Segment Start: Source data
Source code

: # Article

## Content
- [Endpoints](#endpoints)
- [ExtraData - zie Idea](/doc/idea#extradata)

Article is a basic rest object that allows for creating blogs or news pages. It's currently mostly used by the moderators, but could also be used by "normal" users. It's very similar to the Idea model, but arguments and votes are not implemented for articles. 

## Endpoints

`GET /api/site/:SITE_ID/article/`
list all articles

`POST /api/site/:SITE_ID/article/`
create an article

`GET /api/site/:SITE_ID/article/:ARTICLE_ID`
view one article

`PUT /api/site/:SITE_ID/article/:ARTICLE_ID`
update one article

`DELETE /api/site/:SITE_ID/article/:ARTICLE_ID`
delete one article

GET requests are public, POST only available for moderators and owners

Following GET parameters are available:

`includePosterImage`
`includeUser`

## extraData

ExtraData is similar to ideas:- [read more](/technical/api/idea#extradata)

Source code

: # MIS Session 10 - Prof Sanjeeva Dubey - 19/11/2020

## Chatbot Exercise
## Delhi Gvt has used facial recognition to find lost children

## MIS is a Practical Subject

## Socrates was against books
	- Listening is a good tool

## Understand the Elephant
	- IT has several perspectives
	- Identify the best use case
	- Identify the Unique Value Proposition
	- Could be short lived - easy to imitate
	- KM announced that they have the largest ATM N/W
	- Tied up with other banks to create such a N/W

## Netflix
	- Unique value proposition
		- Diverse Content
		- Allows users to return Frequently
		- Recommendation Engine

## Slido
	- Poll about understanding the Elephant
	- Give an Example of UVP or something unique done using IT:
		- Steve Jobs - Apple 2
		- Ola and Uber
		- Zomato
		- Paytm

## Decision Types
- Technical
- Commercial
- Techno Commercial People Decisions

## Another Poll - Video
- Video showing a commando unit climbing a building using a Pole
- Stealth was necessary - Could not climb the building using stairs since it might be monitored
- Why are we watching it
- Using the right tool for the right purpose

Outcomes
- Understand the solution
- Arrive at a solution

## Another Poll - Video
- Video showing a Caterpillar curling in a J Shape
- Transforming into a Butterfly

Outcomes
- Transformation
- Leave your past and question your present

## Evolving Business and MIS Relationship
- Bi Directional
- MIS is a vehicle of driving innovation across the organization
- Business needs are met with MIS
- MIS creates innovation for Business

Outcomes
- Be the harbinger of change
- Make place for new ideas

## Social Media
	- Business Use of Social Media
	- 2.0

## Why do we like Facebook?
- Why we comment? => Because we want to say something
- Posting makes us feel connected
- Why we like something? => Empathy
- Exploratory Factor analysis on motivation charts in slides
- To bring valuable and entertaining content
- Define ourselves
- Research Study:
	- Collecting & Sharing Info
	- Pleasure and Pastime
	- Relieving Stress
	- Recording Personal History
Segment End: Source data
Which lines of the data include "building"? Copy each of them.

● Answer below
- Video showing a commando unit climbing a building using a Pole
- Stealth was necessary - Could not climb the building using stairs since it might be monitored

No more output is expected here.